Oleh Dzurotul Muniroh, Mahasiswa PBSI 2015, asal
Gresik
Desisan angin pantai begitu sejuk, membuatku
ingin tetap berada di tempat itu. Gubyaran ombak menatap batu karang mengalun
keras. Alam terbuka begitu indah. Melepas penat sejenak, melihat suasana pantai
di tepian jembatan Suramadu. Suara-suara tatapan ombak dan batu karang terus
menyanyikan lagu cengkerama di telingaku. Suara kicauan burung mengirinya,
membuhulkan kegembiraan. Gerimis bergemercik, menetas kecil-kecil, keharmonisan
dalam sebuah kebersamaan.
Itulah yang terlintas dalam kepala saya ketika
harus menuliskan kenangan tentang ‘hujan’. Semua orang pasti memiliki
kenangan yang istimewa ketika hujan
turun. Pada tanggal 08 sampai 09 Oktober 2016, saya beserta panitia Himpunan
Mahasiswa Prodi (HMP), peserta diklat Pengenalan Program Studi (PARODI) III dan
beberapa dosen Prodi Pendidikan Bahasa dan Sastra Indonesia, berangkat ke Desa
Kwanyar, Kabupaten Bangkalan-madura. Sebelum berangkat, kami berkumpul di
Auditorium, mengecek perlengkapan dan melakukan persiapan.

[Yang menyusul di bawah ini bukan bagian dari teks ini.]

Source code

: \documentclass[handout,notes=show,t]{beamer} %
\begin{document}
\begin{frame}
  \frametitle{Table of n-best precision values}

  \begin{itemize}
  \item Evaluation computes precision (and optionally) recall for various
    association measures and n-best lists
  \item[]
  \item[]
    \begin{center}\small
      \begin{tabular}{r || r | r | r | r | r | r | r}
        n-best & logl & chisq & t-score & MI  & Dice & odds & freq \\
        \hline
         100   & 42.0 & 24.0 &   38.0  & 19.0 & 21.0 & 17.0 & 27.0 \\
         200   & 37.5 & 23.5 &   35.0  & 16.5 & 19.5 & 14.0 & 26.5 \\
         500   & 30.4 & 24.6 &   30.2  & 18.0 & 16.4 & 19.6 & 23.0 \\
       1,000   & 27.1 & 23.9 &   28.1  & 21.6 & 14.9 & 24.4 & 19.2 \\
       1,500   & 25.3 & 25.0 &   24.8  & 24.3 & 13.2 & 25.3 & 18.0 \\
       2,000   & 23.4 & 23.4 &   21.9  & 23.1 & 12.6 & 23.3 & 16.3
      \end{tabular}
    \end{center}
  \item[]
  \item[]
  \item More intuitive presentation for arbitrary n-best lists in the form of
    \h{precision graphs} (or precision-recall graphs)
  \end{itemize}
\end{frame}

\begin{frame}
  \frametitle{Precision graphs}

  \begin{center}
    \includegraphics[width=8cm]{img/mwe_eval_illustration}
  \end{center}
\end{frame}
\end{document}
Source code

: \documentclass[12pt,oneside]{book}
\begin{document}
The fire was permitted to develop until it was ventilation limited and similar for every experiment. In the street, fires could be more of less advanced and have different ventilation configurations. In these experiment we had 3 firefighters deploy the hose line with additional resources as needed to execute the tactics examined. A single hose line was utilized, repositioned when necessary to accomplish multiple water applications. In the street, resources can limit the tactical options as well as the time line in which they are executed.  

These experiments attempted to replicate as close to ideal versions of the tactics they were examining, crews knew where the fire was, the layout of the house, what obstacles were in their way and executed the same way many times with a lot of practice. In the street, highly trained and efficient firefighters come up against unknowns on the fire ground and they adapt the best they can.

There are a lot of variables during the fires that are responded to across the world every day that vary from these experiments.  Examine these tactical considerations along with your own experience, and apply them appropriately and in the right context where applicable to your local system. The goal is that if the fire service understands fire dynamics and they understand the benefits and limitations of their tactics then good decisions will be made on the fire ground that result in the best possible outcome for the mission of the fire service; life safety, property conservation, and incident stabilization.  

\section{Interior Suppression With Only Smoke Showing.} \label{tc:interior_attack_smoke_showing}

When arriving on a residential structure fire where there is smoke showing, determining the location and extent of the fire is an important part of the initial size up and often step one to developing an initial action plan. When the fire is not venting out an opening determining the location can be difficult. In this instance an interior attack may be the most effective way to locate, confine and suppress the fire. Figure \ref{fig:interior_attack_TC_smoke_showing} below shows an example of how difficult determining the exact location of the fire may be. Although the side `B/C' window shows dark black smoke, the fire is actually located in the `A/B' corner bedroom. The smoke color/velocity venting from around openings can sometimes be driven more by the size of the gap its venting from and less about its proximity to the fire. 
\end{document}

Kami menunggu truk yang akan membawa kami ke
sana hampir satu jam lebih. Ketika kami menunggu, hujan turun dengan deras
disertai angin kencang. Saya berdo’a pada Yang Maha Kuasa agar kami semua
berangkat dengan keadaan baik serta dilancarkan acara diklat PARODI III.
Tidak lama kemudian hujan reda. Truk pun datang.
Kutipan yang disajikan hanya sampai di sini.